## Your objective
Every line of the entries below from the one containing "Arbeitssuchende, Zivildienende, Präsenzdienende" to the one containing "Vorlage der Jugendcard", both ends included, must be written out exactly. No other line belongs in the answer.

(Dataset records)
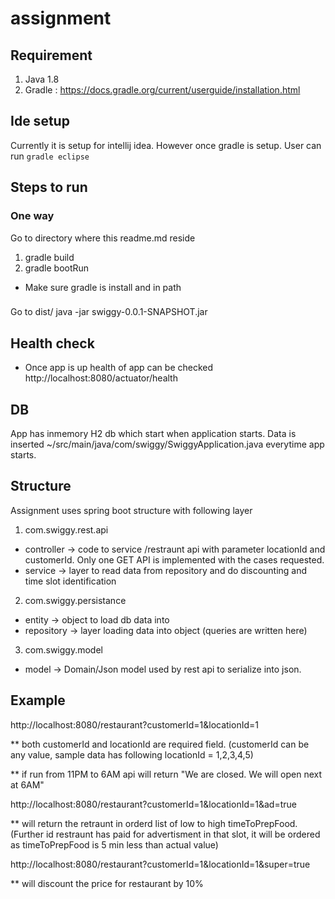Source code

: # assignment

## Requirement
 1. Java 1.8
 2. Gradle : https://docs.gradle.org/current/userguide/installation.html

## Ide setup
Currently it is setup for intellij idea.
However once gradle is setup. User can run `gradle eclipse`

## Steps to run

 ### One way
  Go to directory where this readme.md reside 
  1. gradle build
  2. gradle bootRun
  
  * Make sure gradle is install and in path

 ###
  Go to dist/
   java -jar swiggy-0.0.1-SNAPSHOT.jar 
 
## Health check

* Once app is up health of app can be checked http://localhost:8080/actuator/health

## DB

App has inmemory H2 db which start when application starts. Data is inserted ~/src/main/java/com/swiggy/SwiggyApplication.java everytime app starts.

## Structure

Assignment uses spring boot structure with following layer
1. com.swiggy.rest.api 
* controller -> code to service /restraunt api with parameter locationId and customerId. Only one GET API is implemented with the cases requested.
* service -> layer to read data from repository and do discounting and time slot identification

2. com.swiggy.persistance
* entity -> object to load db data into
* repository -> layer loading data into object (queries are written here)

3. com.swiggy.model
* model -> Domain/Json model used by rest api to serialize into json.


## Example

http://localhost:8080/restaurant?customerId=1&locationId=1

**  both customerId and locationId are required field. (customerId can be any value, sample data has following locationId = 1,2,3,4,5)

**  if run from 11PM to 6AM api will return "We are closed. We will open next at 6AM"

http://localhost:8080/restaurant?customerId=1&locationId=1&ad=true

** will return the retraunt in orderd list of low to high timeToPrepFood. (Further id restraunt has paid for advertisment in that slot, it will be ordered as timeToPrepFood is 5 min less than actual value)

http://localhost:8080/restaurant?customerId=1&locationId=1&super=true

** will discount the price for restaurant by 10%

==

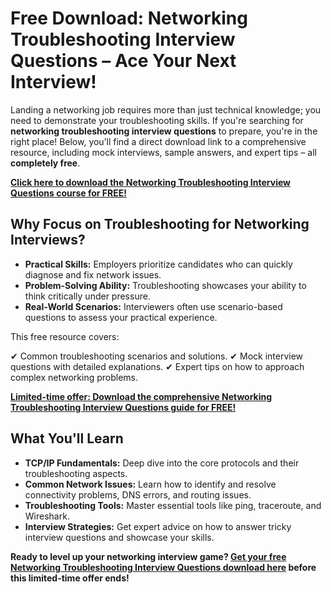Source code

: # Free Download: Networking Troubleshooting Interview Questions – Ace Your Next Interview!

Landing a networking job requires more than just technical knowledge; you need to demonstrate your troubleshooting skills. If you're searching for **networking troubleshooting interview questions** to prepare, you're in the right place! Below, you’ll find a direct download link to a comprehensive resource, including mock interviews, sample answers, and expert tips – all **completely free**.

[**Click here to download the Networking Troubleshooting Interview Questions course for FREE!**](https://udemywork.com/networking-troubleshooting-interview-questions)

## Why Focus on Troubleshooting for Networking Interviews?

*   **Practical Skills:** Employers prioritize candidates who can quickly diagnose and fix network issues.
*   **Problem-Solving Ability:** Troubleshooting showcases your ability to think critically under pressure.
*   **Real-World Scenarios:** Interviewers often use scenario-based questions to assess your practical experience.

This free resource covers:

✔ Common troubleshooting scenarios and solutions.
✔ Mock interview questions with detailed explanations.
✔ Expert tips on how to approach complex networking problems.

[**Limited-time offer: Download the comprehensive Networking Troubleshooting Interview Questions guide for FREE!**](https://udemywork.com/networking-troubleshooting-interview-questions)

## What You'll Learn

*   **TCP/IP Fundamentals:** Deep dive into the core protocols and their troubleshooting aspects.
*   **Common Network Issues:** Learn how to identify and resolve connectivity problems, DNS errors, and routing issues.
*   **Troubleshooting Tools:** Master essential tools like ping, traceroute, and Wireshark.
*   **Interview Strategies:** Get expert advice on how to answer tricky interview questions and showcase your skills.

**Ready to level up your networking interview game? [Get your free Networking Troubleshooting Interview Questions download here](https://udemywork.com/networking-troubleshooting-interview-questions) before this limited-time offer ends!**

---

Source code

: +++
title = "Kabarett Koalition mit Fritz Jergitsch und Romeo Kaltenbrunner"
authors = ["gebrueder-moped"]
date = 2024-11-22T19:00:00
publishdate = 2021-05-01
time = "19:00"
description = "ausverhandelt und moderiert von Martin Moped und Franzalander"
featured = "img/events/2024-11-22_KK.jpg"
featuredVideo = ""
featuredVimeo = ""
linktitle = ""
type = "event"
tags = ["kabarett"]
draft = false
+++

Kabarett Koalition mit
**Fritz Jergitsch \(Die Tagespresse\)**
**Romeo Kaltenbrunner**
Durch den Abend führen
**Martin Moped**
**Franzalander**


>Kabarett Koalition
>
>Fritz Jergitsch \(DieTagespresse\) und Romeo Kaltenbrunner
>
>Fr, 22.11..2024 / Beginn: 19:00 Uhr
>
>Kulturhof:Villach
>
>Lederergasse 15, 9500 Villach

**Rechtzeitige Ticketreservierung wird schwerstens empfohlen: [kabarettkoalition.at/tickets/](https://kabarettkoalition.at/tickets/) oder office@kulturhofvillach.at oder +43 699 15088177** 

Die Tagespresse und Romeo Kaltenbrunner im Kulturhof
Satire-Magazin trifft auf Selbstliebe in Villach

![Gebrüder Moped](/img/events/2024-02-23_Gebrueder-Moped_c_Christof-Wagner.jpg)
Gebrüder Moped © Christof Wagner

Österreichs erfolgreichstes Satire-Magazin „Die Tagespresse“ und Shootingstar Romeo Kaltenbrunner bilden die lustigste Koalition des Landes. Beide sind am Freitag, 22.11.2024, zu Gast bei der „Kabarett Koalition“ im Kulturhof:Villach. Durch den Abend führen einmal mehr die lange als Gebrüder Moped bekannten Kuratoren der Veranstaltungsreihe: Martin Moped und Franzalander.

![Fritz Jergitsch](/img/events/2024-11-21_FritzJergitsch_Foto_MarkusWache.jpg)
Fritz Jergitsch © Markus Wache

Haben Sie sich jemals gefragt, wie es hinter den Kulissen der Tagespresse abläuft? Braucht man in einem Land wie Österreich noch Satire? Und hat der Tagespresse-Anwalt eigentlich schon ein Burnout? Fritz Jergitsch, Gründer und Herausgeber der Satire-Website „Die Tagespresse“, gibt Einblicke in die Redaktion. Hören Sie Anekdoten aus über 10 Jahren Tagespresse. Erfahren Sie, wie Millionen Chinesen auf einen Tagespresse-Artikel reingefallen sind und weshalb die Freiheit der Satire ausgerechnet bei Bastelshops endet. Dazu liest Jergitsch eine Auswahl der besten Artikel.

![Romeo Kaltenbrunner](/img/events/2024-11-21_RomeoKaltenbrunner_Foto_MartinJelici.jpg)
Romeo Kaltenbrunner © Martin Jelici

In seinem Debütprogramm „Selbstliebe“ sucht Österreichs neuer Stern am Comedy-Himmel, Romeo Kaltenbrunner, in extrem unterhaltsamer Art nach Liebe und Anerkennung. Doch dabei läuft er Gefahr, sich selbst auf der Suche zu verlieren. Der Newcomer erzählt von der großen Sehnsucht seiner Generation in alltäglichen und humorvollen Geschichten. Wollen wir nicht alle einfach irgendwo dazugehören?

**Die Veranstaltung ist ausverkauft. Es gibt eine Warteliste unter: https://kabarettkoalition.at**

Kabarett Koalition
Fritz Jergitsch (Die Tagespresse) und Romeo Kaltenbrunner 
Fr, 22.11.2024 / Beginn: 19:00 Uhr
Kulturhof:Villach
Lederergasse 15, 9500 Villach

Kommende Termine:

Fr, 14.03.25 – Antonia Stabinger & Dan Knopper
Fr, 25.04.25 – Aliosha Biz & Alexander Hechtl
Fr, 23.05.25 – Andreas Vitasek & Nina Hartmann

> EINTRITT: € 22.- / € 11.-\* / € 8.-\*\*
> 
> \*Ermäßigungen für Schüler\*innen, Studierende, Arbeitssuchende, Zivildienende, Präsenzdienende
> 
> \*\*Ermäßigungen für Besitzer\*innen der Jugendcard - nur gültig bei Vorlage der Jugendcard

## Written response
> \*Ermäßigungen für Schüler\*innen, Studierende, Arbeitssuchende, Zivildienende, Präsenzdienende
> 
> \*\*Ermäßigungen für Besitzer\*innen der Jugendcard - nur gültig bei Vorlage der Jugendcard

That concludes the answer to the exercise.